Matt Chambers Matt Chambers - 2 months ago 14
R Question

Data.table left join and aggregate/concatenate/group_concat

I have tables like:

x = data.table(Id=c(1,1,2,3,3,4), Name=c("A", "A", "B", "C", "C", "D"), TxId=c(10, 11, 20, 30, 31, 40))
#Id Name TxId
#1: 1 A 10
#2: 1 A 11
#3: 2 B 20
#4: 3 C 30
#5: 3 C 31
#6: 4 D 40

y = data.table(Name=c("A", "B", "B", "C"), Family=c("A-alpha", "B-beta", "B-gamma", "C-delta"))
# Name Family
#1: A A-alpha
#2: B B-beta
#3: B B-gamma
#4: C C-delta


I can do the left-join and concatenation, but I only want one output row for each row in X.

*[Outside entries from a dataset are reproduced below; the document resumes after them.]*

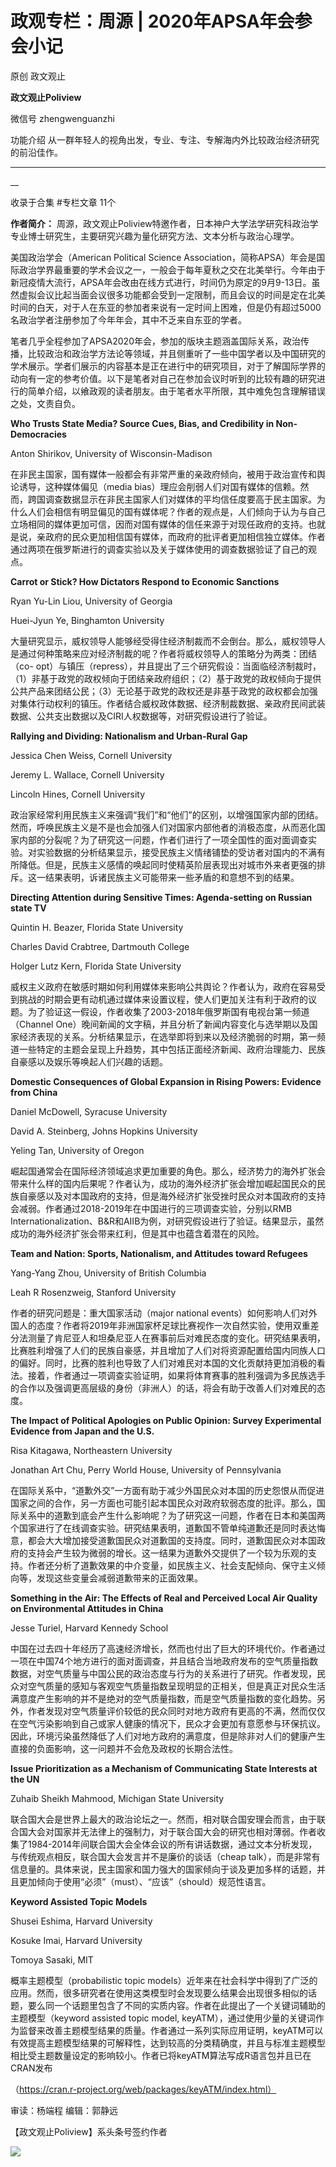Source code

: 

#  政观专栏：周源 | 2020年APSA年会参会小记

原创 政文观止  

**政文观止Poliview** 

微信号 zhengwenguanzhi

功能介绍 从一群年轻人的视角出发，专业、专注、专解海内外比较政治经济研究的前沿佳作。

____

__

收录于合集 #专栏文章 11个

**作者简介：** 周源，政文观止Poliview特邀作者，日本神户大学法学研究科政治学专业博士研究生，主要研究兴趣为量化研究方法、文本分析与政治心理学。

  

  

美国政治学会（American Political Science
Association，简称APSA）年会是国际政治学界最重要的学术会议之一，一般会于每年夏秋之交在北美举行。今年由于新冠疫情大流行，APSA年会改由在线方式进行，时间仍为原定的9月9-13日。虽然虚拟会议比起当面会议很多功能都会受到一定限制，而且会议的时间是定在北美时间的白天，对于人在东亚的参加者来说有一定时间上困难，但是仍有超过5000名政治学者注册参加了今年年会，其中不乏来自东亚的学者。

  

笔者几乎全程参加了APSA2020年会，参加的版块主题涵盖国际关系，政治传播，比较政治和政治学方法论等领域，并且侧重听了一些中国学者以及中国研究的学术展示。学者们展示的内容基本是正在进行中的研究项目，对于了解国际学界的动向有一定的参考价值。以下是笔者对自己在参加会议时听到的比较有趣的研究进行的简单介绍，以飨政观的读者朋友。由于笔者水平所限，其中难免包含理解错误之处，文责自负。

  

 **Who Trusts State Media? Source Cues, Bias, and Credibility in Non-
Democracies**  

  

Anton Shirikov, University of Wisconsin-Madison

  

在非民主国家，国有媒体一般都会有非常严重的亲政府倾向，被用于政治宣传和舆论诱导，这种媒体偏见（media
bias）理应会削弱人们对国有媒体的信赖。然而，跨国调查数据显示在非民主国家人们对媒体的平均信任度要高于民主国家。为什么人们会相信有明显偏见的国有媒体呢？作者的观点是，人们倾向于认为与自己立场相同的媒体更加可信，因而对国有媒体的信任来源于对现任政府的支持。也就是说，亲政府的民众更加相信国有媒体，而政府的批评者更加相信独立媒体。作者通过两项在俄罗斯进行的调查实验以及关于媒体使用的调查数据验证了自己的观点。

  

 **Carrot or Stick? How Dictators Respond to Economic Sanctions**  

  

Ryan Yu-Lin Liou, University of Georgia

Huei-Jyun Ye, Binghamton University

  

大量研究显示，威权领导人能够经受得住经济制裁而不会倒台。那么，威权领导人是通过何种策略来应对经济制裁的呢？作者将威权领导人的策略分为两类：团结（co-
opt）与镇压（repress），并且提出了三个研究假设：当面临经济制裁时，（1）非基于政党的政权倾向于团结亲政府组织；（2）基于政党的政权倾向于提供公共产品来团结公民；（3）无论基于政党的政权还是非基于政党的政权都会加强对集体行动权利的镇压。作者结合威权政体数据、经济制裁数据、亲政府民间武装数据、公共支出数据以及CIRI人权数据等，对研究假设进行了验证。

  

 **Rallying and Dividing: Nationalism and Urban-Rural Gap**  

  

Jessica Chen Weiss, Cornell University

Jeremy L. Wallace, Cornell University

Lincoln Hines, Cornell University

  

政治家经常利用民族主义来强调“我们”和“他们”的区别，以增强国家内部的团结。然而，呼唤民族主义是不是也会加强人们对国家内部他者的消极态度，从而恶化国家内部的分裂呢？为了研究这一问题，作者们进行了一项全国性的面对面调查实验。对实验数据的分析结果显示，接受民族主义情绪铺垫的受访者对国内的不满有所降低。但是，民族主义感情的唤起同时使精英阶层表现出对城市外来者更强的排斥。这一结果表明，诉诸民族主义可能带来一些矛盾的和意想不到的结果。

  

 **Directing Attention during Sensitive Times: Agenda-setting on Russian state
TV**  

  

Quintin H. Beazer, Florida State University

Charles David Crabtree, Dartmouth College

Holger Lutz Kern, Florida State University

  

威权主义政府在敏感时期如何利用媒体来影响公共舆论？作者认为，政府在容易受到挑战的时期会更有动机通过媒体来设置议程，使人们更加关注有利于政府的议题。为了验证这一假设，作者收集了2003-2018年俄罗斯国有电视台第一频道（Channel
One）晚间新闻的文字稿，并且分析了新闻内容变化与选举期以及国家经济表现的关系。分析结果显示，在选举即将到来以及经济脆弱的时期，第一频道一些特定的主题会呈现上升趋势，其中包括正面经济新闻、政府治理能力、民族自豪感以及娱乐等唤起人们兴趣的话题。

  

 **Domestic Consequences of Global Expansion in Rising Powers: Evidence from
China**  

  

Daniel McDowell, Syracuse University

David A. Steinberg, Johns Hopkins University

Yeling Tan, University of Oregon

  

崛起国通常会在国际经济领域追求更加重要的角色。那么，经济势力的海外扩张会带来什么样的国内后果呢？作者认为，成功的海外经济扩张会增加崛起国民众的民族自豪感以及对本国政府的支持，但是海外经济扩张受挫时民众对本国政府的支持会减弱。作者通过2018-2019年在中国进行的三项调查实验，分别以RMB
Internationalization、B&R和AIIB为例，对研究假设进行了验证。结果显示，虽然成功的海外经济扩张会带来红利，但是其中也蕴含着潜在的风险。

  

 **Team and Nation: Sports, Nationalism, and Attitudes toward Refugees**  

  

Yang-Yang Zhou, University of British Columbia

Leah R Rosenzweig, Stanford University

  

作者的研究问题是：重大国家活动（major national
events）如何影响人们对外国人的态度？作者将2019年非洲国家杯足球比赛视作一次自然实验，使用双重差分法测量了肯尼亚人和坦桑尼亚人在赛事前后对难民态度的变化。研究结果表明，比赛胜利增强了人们的民族自豪感，并且增加了人们对将资源配置给国内同族人口的偏好。同时，比赛的胜利也导致了人们对难民对本国的文化贡献持更加消极的看法。接着，作者通过一项调查实验证明，如果将体育赛事的胜利强调为多民族选手的合作以及强调更高层级的身份（非洲人）的话，将会有助于改善人们对难民的态度。

  

 **The Impact of Political Apologies on Public Opinion: Survey Experimental
Evidence from Japan and the U.S.**  

  

Risa Kitagawa, Northeastern University

Jonathan Art Chu, Perry World House, University of Pennsylvania

  

在国际关系中，“道歉外交”一方面有助于减少外国民众对本国的历史怨恨从而促进国家之间的合作，另一方面也可能引起本国民众对政府软弱态度的批评。那么，国际关系中的道歉到底会产生什么影响呢？为了研究这一问题，作者在日本和美国两个国家进行了在线调查实验。研究结果表明，道歉国不管单纯道歉还是同时表达悔意，都会大大增加接受道歉国民众对道歉国的支持度。同时，道歉国民众对本国政府的支持会产生较为微弱的增长。这一结果为道歉外交提供了一个较为乐观的支持。作者还分析了道歉效果的中介变量，如民族主义、社会支配倾向、保守主义倾向等，发现这些变量会减弱道歉带来的正面效果。

  

 **Something in the Air: The Effects of Real and Perceived Local Air Quality
on Environmental Attitudes in China**  

  

Jesse Turiel, Harvard Kennedy School

  

中国在过去四十年经历了高速经济增长，然而也付出了巨大的环境代价。作者通过一项在中国74个地方进行的面对面调查，并且结合当地政府发布的空气质量指数数据，对空气质量与中国公民的政治态度与行为的关系进行了研究。作者发现，民众对空气质量的感知与客观空气质量指数呈现明显的正相关，但是真正对民众生活满意度产生影响的并不是绝对的空气质量指数，而是空气质量指数的变化趋势。另外，作者发现对空气质量评价较低的民众同时对地方政府有更高的不满，然而仅仅在空气污染影响到自己或家人健康的情况下，民众才会更加有意愿参与环保抗议。因此，环境污染虽然降低了人们对地方政府的满意度，但是除非对人们的健康产生直接的负面影响，这一问题并不会危及政权的长期合法性。

  

 **Issue Prioritization as a Mechanism of Communicating State Interests at the
UN**  

  

Zuhaib Sheikh Mahmood, Michigan State University

  

联合国大会是世界上最大的政治论坛之一。然而，相对联合国安理会而言，由于联合国大会对国家并无法律上的强制力，对于联合国大会的研究也相对薄弱。作者收集了1984-2014年间联合国大会全体会议的所有讲话数据，通过文本分析发现，与传统观点相反，联合国大会发言并不是廉价的谈话（cheap
talk），而是非常有信息量的。具体来说，民主国家和国力强大的国家倾向于谈及更加多样的话题，并且更加倾向于使用“必须”（must）、“应该”（should）规范性语言。

  

 **Keyword Assisted Topic Models**  

  

Shusei Eshima, Harvard University

Kosuke Imai, Harvard University

Tomoya Sasaki, MIT

  

概率主题模型（probabilistic topic
models）近年来在社会科学中得到了广泛的应用。然而，很多研究者在使用这类模型时会发现要么结果会出现很多相似的话题，要么同一个话题里包含了不同的实质内容。作者在此提出了一个关键词辅助的主题模型（keyword
assisted topic model,
keyATM），通过使用少量的关键词作为监督来改善主题模型结果的质量。作者通过一系列实际应用证明，keyATM可以有效提高主题模型结果的可解释性，达到较高的分类精确度，并且与标准主题模型相比受主题数量设定的影响较小。作者已将keyATM算法写成R语言包并且已在CRAN发布

（https://cran.r-project.org/web/packages/keyATM/index.html）

  

审读：杨端程 编辑：郭静远

【政文观止Poliview】系头条号签约作者

  

![](images/242/2.jpeg)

# Left join X to Y on Name column
xy = y[x, on="Name"]
# Name Family Id TxId
#1: A A-alpha 1 10
#2: A A-alpha 1 11
#3: B B-beta 2 20
#4: B B-gamma 2 20
#5: C C-delta 3 30
#6: C C-delta 3 31
#7: D NA 4 40

# Concatenate Family column
xy[, Family:=paste0(Family, collapse=", "), by=c("Name", "TxId")]
# Name Family Id TxId
#1: A A-alpha 1 10
#2: A A-alpha 1 11
#3: B B-beta, B-gamma 2 20
#4: B B-beta, B-gamma 2 20
#5: C C-delta 3 30
#6: C C-delta 3 31
#7: D NA 4 40


How do I get rid of the extra row for B? I want it to be unique on Id/TxId. i.e.

# Name Family Id TxId
#1: A A-alpha 1 10
#2: A A-alpha 1 11
#3: B B-beta, B-gamma 2 20
#5: C C-delta 3 30
#6: C C-delta 3 31
#7: D NA 4 40


If I do as eddi comments:

xy[, .(Family=paste0(Family, collapse=", "), by=c("Name", "TxId")])

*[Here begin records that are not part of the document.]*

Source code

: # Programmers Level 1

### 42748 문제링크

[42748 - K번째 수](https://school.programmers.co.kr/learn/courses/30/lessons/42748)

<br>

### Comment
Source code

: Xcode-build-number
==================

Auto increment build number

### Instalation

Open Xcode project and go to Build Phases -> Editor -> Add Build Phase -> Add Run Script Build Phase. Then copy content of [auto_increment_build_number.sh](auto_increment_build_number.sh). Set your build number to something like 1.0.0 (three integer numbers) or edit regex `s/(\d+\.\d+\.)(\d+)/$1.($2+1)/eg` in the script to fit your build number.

I get the correct result. But if I try to add other columns, it doesn't work (I get the same result as if I had done the
:=
version):

xy[, .(Id, Family=paste0(Family, collapse=", ")), by=c("Name", "TxId")]

Answer

Please, try

xy[, .(Family = paste0(Family, collapse = ", "), by = c("Id", "Name", "TxId")]

I'll try to explain:
If Id is part of the group-by it will only appear once for each unique value of Id (to be exact, for each unique combination of Id, Name, TxId). If Id is included in the j-expression, i.e., .(Id, Family = paste0(Family, collapse = ", ") then every row of Id will be included in the result set despite Family is being aggregated.